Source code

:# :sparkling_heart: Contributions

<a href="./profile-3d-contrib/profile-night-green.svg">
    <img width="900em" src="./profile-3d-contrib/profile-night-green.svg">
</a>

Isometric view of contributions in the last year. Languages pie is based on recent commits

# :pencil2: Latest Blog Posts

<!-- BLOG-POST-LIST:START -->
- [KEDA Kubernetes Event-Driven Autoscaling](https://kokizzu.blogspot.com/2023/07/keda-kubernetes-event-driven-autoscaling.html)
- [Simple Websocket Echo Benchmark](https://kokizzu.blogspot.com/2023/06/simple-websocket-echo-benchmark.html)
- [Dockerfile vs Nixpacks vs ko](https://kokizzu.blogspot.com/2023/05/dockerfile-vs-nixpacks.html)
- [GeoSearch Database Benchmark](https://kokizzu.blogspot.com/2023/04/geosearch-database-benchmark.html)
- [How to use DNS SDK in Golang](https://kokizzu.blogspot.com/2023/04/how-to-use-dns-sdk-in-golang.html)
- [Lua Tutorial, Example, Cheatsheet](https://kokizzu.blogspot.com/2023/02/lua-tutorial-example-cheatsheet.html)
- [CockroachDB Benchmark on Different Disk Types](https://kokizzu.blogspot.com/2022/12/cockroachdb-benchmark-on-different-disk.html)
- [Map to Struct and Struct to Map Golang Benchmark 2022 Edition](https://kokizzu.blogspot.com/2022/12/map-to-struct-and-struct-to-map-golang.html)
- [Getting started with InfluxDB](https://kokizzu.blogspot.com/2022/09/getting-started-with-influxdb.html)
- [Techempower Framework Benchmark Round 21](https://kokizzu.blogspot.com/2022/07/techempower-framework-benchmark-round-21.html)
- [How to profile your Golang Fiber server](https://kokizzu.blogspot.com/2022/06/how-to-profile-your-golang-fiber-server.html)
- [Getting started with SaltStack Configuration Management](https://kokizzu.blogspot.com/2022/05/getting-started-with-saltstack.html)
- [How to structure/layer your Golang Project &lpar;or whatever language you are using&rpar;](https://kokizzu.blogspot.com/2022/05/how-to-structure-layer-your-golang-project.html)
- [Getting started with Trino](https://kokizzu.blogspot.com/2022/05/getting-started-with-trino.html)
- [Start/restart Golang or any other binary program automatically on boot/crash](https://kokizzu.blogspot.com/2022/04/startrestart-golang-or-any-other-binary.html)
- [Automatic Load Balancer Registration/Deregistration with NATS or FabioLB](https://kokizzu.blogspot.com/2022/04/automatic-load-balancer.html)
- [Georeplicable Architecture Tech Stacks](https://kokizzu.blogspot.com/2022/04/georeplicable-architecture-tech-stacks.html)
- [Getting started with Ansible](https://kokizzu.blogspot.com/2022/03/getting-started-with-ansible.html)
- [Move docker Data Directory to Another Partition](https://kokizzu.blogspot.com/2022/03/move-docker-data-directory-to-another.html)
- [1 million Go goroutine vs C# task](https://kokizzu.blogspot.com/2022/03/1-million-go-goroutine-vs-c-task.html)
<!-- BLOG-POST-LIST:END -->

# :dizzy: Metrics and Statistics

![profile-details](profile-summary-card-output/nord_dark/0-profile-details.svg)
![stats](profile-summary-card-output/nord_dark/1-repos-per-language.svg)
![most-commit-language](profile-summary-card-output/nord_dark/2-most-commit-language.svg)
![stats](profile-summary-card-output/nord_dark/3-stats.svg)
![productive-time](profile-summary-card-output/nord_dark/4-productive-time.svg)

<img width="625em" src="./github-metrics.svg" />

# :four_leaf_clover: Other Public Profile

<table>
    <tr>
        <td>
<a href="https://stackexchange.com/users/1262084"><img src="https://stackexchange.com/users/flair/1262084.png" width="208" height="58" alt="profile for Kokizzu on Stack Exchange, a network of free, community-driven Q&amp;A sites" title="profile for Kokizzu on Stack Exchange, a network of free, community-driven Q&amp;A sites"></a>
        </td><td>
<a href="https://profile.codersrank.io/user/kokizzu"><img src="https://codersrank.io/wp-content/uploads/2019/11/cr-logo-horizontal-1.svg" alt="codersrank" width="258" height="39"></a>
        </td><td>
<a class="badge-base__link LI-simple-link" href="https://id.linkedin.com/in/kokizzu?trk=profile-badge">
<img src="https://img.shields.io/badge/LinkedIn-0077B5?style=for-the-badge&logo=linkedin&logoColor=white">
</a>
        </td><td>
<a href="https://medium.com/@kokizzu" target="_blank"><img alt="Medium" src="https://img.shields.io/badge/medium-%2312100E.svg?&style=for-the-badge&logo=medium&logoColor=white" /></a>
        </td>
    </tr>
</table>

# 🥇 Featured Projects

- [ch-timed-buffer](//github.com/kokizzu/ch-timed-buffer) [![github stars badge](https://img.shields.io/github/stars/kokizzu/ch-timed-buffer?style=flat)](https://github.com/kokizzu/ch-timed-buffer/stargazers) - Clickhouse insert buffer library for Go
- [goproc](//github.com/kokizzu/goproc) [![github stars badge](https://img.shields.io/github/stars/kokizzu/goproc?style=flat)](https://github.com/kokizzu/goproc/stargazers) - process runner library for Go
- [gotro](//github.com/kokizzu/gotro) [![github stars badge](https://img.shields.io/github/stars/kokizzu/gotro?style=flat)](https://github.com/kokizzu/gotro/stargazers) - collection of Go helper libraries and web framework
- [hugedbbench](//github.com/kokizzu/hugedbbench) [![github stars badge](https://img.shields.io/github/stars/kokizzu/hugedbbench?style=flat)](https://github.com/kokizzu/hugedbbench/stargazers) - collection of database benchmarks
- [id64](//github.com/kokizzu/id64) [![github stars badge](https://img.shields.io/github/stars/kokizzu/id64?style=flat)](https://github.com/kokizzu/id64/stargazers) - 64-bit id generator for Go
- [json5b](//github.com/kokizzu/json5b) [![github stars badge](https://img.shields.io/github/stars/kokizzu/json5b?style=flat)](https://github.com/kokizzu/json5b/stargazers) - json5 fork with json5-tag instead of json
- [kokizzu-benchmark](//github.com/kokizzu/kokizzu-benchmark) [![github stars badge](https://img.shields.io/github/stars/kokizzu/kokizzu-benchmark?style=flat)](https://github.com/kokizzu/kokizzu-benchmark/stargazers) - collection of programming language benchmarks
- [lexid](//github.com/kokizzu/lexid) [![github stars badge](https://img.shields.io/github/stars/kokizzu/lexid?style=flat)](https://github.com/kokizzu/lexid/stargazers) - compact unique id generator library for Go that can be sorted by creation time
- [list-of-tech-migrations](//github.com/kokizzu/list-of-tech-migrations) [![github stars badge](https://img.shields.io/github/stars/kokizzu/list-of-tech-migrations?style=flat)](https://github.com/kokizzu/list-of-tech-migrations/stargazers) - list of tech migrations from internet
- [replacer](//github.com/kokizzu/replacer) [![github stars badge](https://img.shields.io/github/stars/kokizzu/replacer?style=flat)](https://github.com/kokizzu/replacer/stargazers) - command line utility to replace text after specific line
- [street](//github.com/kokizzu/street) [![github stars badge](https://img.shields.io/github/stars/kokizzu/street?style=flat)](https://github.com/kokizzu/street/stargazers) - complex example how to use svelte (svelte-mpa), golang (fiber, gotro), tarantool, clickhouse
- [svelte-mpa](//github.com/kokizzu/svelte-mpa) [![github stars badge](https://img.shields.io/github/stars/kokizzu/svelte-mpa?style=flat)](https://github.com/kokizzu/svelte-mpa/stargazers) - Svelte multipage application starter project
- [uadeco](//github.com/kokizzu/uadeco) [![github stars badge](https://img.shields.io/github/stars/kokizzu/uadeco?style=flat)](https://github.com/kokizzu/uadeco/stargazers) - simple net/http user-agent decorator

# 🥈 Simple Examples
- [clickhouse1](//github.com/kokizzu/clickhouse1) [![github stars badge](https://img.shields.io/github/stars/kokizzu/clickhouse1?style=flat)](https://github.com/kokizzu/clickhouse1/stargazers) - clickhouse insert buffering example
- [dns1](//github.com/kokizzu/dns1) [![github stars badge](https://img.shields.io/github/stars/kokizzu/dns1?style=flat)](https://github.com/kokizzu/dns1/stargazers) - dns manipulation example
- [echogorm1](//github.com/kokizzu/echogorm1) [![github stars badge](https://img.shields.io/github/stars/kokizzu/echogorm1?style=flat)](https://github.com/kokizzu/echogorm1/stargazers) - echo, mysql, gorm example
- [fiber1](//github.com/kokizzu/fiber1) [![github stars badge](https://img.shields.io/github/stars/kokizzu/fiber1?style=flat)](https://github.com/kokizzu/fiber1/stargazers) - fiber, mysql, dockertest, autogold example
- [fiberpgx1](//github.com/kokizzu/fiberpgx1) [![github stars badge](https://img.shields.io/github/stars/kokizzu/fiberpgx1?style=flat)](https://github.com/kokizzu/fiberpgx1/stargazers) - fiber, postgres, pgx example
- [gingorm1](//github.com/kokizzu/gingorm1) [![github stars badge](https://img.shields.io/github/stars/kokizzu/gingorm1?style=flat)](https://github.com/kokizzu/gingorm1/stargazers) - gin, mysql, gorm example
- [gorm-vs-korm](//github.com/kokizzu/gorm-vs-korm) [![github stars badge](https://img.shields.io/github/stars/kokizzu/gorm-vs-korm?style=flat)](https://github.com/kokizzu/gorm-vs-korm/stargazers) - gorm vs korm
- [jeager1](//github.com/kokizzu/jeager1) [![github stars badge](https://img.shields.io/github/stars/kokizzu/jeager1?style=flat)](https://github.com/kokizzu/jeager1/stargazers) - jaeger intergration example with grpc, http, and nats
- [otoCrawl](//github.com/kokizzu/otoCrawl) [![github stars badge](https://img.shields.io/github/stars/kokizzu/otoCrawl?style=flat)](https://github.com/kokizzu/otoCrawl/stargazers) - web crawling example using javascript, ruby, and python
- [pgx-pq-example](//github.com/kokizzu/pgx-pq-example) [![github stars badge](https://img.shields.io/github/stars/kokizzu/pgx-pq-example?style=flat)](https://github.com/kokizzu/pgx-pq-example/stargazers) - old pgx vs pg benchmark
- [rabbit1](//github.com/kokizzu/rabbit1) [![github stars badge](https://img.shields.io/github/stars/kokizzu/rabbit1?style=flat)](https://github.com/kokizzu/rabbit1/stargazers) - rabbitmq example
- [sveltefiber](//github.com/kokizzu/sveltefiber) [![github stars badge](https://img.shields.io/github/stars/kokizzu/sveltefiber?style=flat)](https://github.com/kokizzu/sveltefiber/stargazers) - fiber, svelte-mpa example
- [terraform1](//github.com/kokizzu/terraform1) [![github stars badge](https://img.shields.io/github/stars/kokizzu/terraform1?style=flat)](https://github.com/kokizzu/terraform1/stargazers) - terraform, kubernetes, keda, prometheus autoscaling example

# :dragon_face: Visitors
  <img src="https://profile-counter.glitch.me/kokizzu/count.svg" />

##########

Out of the data above, transcribe exactly and only the lines starting with the line that has "# 🥈 Simple Examples" and going on through the line that has "- [clickhouse1](//github.com/kokizzu/clickhouse1) [![github", both included.

# 🥈 Simple Examples
- [clickhouse1](//github.com/kokizzu/clickhouse1) [![github stars badge](https://img.shields.io/github/stars/kokizzu/clickhouse1?style=flat)](https://github.com/kokizzu/clickhouse1/stargazers) - clickhouse insert buffering example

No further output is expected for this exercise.